Keempat, makan dan minum dengan bijak
Saya membeli air mineral. Tidak kopi. Tidak soda. Saya tahu, kafein hanya akan membuat saya makin gelisah. Saya juga tidak tergoda dengan makanan cepat saji yang berjejer di sisi kiri terminal. Saya keluarkan kacang-kacangan dari tas kecil saya. Saya kunyah perlahan. Tidak terlalu kenyang, tapi cukup. Saya tidak ingin merasa lesu atau malah mual di tengah ketidakpastian ini. Ternyata, menyayangi tubuh di tengah kekacauan adalah bentuk kecil dari perlawanan.

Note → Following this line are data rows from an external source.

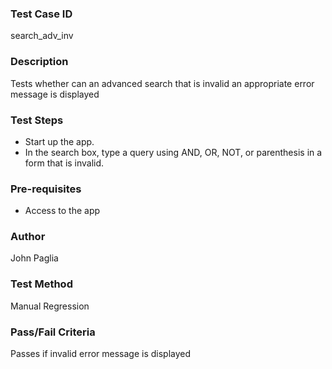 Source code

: ### Test Case ID
search_adv_inv

### Description
Tests whether can an advanced search that is invalid an appropriate error message is displayed

### Test Steps
- Start up the app.
- In the search box, type a query using AND, OR, NOT, or parenthesis in a form that is invalid.

### Pre-requisites
- Access to the app

### Author
John Paglia

### Test Method
Manual Regression

### Pass/Fail Criteria
Passes if invalid error message is displayed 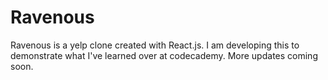 # Ravenous
Ravenous is a yelp clone created with React.js. I am developing this to demonstrate what I've learned over at codecademy. 
More updates coming soon.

Kelima, siapkan yang bisa disiapkan
Di dalam tas saya ada buku. Ada earphone. Ada power bank. Saya tidak membawanya karena tahu akan ada delay. Tapi hari itu saya bersyukur saya membawanya. Buku menjadi pelarian. Musik menjadi pelipur. Dan baterai menjadi penyambung nyawa gawai. Saya juga membawa selimut kecil. Saat udara mulai dingin, saya tidak menggigil. Saya merasa siap. Mungkin tidak sepenuhnya. Tapi cukup untuk tidak merasa hancur.

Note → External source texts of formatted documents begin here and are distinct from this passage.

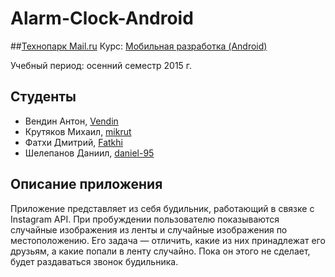 # Alarm-Clock-Android

##[Технопарк Mail.ru](https://park.mail.ru)
Курс: [Мобильная разработка (Android)](https://park.mail.ru/curriculum/program/discipline/112/)

Учебный период: осенний семестр 2015&nbsp;г.

## Студенты
* Вендин Антон, [Vendin](https://github.com/Vendin)
* Крутяков Михаил, [mikrut](https://github.com/mikrut)
* Фатхи Дмитрий, [Fatkhi](https://github.com/Fatkhi)
* Шелепанов Даниил, [daniel-95](https://github.com/daniel-95)

## Описание приложения

Приложение представляет из себя будильник, работающий в связке с Instagram API.
При пробуждении пользователю показываются случайные изображения из ленты и случайные изображения
по местоположению. Его задача — отличить, какие из них принадлежат его друзьям, а какие попали
в ленту случайно. Пока он этого не сделает, будет раздаваться звонок будильника.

Keenam, tenangkan pikiran dengan hal menyenangkan
Saya menulis di jurnal. Tentang kekesalan. Tentang harapan. Tentang orang-orang yang saya lihat. Saya juga mencoba meditasi sederhana. Tarik napas, tahan, hembuskan. Ulangi. Saya menutup mata. Mendengarkan suara sekitar. Lalu memfokuskan diri pada detak jantung saya. Tidak lama. Lima menit. Tapi cukup untuk membuat saya merasa masih hidup, masih bernapas, dan itu saja sudah cukup.
Ketujuh, tahu hak dan bersikap wajar
Saya tahu ada regulasi soal keterlambatan. Saya tahu, jika keterlambatan mencapai durasi tertentu, ada kompensasi. Saya tanyakan, dan staf maskapai memberitahu dengan ramah. Saya catat. Saya tidak menuntut lebih. Tapi saya tidak diam juga. Hak tetap harus diketahui, agar tidak diinjak. Tapi saat menyampaikannya, saya berusaha tetap tenang. Karena marah tidak membuat pesawat lebih cepat datang. Tapi bisa membuat hati makin rusak.
Delay bukan cerita baru. Tapi setiap delay adalah cerita baru. Ada yang kehilangan janji penting. Ada yang batal bertemu keluarga. Ada yang sekadar ingin sampai. Saya termasuk yang terakhir. Tapi di dalam keterlambatan itu, saya menemukan jeda. Untuk melihat diri sendiri. Untuk belajar menerima. Untuk merasa cukup. Bahkan untuk bersyukur.
Saya tidak mengatakan bahwa delay itu menyenangkan. Tidak juga menyarankan untuk menikmatinya. Tapi jika itu harus terjadi, maka setidaknya kita bisa memilih bagaimana cara menghadapinya. Duduk, marah, dan memaki. Atau duduk, bernapas, dan tetap hidup.
Kadang dunia terlalu cepat. Kita diburu waktu. Kita dihimpit tenggat. Tapi delay memaksa kita berhenti. Memaksa kita menunggu. Dan dalam menunggu itu, ada ruang. Untuk berpikir. Untuk meresapi. Untuk merawat diri. Mungkin itu bukan waktu yang kita minta. Tapi bisa jadi itu waktu yang kita butuhkan.